In 1939 the Ministry of Defence commissioned a dozen companies to make wristwatches for the military. The companies were: Buren, Cyma, Eterna, Grana, Jaeger-LeCoultre, Lemania, Longines, IWC, Omega, Record, Timor, and Vertex. Each watch. Each watch needed to have to have a black dial, Arabic numerals, luminous hour and minute hands, luminous hour markers, a railroad minute track, a shatterproof crystal, and a stainless-steel case. In total 150000 watches were produced with the majority going to radio operators and artillery officers.
The most popular watch in the Korean War was the Waltham A-17 which first came into service in 1950 and had a 17 jewel movement. The last Waltham A-17 was created in 1956.
In February 1964 the Department of Defence awarded a contract for a new field watch. The specs required a 17 jewel hand wound movement, with accuracy of +/- 30 seconds per day, and a second hand setting feature ("hacking"). The steel case was a mere 34-35mm wide, antimagnetic, and water resistant. Many were made with fixed lugs instead of spring bars, requiring a pass through strap. The crystal was domed acrylic. The dial established the template for the American "field watch": a black dial with 12 hours in Arabic numerals, an inner ring marking 24 hour time with smaller Arabic numerals, and a 60 increment index with darts at each hour marker. The watches were made by Benrus, Belforte, Westclox, Hamilton, Timex, and Stocker and Yale. All of these watches will bear case back markings with contract type, federal stock number, manufacturing part number, contract number, manufacture month and year, and serial number.
The Gulf War
General Schwarzkopf famously wore two watches. The watch on his left arm was set at Saudi Arabian time and the Seiko on his right arm was set at Eastern Standard time. Schwarzkopf’s $200 Seiko recently sold at auction for $11000. For most US soldiers however they wore Stocker and Yale Sandy 490 series which was powered by a Swiss ETA 2801 movement.
The wrist-watch was one iconic innovation of the First World War; the other was the tank. First used by the British in September 1916 the tank changed the face of warfare.

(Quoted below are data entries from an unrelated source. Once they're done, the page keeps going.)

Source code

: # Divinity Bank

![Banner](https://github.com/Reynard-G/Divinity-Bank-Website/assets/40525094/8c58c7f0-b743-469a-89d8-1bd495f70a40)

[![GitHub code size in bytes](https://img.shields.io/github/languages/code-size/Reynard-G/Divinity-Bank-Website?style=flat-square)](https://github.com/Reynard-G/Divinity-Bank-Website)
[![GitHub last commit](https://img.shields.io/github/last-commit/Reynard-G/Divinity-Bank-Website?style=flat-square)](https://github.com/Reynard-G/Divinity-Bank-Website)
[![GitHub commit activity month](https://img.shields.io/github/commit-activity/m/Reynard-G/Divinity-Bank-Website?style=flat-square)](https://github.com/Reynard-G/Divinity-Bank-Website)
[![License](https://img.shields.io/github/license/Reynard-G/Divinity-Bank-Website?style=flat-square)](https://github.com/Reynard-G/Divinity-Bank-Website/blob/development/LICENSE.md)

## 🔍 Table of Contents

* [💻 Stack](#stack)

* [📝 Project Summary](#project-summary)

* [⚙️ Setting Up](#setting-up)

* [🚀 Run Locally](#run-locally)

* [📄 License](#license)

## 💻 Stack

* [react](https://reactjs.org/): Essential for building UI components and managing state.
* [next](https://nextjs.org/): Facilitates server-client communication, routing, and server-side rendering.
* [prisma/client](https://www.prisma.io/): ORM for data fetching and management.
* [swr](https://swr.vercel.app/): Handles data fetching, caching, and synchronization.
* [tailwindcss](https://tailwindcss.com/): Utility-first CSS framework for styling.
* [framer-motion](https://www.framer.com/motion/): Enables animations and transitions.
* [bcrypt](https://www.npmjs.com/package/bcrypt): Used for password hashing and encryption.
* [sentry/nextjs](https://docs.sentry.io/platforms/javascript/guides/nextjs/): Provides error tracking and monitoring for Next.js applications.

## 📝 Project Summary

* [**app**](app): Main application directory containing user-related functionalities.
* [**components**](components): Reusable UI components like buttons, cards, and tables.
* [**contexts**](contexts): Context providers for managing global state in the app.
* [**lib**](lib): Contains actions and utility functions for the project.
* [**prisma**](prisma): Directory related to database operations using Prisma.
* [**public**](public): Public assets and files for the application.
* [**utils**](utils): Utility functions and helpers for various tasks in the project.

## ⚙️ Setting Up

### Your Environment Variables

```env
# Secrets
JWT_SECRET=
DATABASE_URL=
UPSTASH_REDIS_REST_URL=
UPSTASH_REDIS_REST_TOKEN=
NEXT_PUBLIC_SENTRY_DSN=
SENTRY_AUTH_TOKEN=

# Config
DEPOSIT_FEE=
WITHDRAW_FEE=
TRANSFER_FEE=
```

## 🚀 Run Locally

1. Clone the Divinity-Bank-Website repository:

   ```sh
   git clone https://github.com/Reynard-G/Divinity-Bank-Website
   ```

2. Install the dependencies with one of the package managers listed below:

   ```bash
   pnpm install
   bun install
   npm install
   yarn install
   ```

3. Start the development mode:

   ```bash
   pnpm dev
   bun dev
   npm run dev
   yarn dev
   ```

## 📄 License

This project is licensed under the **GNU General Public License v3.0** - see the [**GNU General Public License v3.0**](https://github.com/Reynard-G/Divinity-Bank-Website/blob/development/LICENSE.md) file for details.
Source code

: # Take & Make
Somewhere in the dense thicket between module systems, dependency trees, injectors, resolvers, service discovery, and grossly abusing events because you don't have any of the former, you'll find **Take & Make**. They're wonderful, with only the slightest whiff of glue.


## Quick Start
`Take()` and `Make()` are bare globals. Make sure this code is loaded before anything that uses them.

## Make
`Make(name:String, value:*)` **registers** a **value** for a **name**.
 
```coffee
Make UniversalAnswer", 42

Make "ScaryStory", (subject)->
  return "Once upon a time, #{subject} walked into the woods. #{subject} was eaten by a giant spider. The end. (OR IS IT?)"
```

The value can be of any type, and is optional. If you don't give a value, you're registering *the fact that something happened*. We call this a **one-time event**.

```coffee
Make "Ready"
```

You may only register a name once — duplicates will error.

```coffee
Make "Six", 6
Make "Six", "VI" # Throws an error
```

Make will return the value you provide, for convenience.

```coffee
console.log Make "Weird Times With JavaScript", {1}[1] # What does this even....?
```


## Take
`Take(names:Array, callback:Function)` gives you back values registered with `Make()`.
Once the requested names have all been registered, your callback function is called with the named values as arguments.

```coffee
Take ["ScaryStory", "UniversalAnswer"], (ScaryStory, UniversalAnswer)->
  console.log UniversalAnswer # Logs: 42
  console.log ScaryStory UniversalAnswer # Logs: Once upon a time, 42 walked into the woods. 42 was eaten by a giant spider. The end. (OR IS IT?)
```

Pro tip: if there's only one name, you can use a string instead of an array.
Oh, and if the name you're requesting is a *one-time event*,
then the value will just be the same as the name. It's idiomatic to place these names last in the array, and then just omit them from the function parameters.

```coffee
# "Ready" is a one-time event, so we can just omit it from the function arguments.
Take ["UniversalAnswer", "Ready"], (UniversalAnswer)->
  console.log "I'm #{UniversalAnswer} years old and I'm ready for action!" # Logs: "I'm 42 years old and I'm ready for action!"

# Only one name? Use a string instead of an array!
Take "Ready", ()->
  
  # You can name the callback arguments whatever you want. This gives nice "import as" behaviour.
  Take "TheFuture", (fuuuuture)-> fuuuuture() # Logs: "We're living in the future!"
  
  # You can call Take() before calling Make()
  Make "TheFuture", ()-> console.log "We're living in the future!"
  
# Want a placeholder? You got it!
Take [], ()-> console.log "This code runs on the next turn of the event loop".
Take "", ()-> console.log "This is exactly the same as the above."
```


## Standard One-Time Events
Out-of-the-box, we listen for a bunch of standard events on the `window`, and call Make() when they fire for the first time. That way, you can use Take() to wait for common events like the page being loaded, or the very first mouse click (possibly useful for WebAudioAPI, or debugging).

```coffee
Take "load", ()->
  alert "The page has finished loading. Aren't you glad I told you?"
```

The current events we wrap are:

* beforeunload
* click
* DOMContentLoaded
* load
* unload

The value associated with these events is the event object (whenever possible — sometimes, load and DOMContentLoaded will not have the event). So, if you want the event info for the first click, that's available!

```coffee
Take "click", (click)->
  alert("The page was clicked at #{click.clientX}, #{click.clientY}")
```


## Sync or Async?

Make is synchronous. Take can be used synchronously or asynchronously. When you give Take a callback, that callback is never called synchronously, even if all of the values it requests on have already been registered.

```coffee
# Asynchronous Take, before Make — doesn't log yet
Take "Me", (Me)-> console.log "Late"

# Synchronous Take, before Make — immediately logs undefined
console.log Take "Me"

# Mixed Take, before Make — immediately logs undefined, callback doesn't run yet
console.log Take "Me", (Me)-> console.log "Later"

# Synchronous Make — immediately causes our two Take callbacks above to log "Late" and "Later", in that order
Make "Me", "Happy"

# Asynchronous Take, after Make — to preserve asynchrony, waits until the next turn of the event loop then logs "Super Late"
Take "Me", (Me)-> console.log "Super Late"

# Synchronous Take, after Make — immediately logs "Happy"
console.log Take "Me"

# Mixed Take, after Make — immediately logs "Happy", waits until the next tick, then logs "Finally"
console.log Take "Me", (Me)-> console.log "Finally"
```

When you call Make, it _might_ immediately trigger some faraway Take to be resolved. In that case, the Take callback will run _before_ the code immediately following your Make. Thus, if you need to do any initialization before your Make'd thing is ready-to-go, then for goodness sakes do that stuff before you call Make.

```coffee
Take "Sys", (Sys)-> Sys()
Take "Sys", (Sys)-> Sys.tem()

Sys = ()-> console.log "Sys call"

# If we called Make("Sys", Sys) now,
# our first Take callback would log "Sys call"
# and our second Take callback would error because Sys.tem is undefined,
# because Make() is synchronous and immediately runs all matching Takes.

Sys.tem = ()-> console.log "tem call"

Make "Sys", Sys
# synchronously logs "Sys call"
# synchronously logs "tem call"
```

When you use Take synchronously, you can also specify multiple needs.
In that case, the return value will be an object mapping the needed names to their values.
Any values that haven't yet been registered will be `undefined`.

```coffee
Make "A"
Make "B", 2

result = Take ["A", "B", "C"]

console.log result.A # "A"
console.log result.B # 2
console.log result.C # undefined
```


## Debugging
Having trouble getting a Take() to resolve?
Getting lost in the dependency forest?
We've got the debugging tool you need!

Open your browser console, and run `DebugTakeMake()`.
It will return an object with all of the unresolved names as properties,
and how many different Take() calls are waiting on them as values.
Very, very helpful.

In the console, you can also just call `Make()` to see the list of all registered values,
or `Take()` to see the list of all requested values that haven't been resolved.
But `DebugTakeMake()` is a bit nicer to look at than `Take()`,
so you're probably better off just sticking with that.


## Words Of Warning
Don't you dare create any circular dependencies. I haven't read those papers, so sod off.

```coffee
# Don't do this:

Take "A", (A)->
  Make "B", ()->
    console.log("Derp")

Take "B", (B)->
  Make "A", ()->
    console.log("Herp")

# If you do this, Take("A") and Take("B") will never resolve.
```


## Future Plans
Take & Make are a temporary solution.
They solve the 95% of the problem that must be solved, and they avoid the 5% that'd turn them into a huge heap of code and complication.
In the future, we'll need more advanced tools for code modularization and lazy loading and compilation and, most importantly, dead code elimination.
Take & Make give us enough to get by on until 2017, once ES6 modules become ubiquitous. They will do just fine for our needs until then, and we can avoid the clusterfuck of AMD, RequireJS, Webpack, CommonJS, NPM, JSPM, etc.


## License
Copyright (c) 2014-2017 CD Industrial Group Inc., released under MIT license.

On the back of every Lufbery Trench Watch is an engraving of a Mark VII tank which was first produced in 1918.
The concept of a vehicle to provide troops with both mobile protection and firepower was not a new one. But in the First World War, the increasing availability of the internal combustion engine, armour plate and the continuous track, as well as the problem of trench warfare, combined to facilitate the production of the tank.
The name 'tank' came from British attempts to ensure the secrecy of the new weapons under the guise of water tanks. During the First World War, Britain began the serious development of the tank. Ironically, the Royal Navy led the way with the First Lord of the Admiralty, Winston Churchill, establishing the Landships Committee in early 1915.
The military combined with engineers and industrialists and by early 1916 a prototype was adopted as the design of future tanks. Britain used tanks in combat for the first time in the Battle of Flers-Courcelette on 15 September 1916.
As production increased and reliability improved, they were used in greater numbers. By the summer of 1918 they were a common element of British fighting methods, with around 2,600 tanks manufactured.
France began development in late 1915, eventually creating the Renault FT light tank. This was the first to use a fully rotating turret that contained the tank’s main armament - the basis of tank design ever since. Over 3,000 of these machines were made by late 1918.
By contrast, Germany lagged behind. German forces often salvaged British and French tanks, both for research purposes and to use on the battlefield. Germany developed the A7V tank, but only 20 were produced.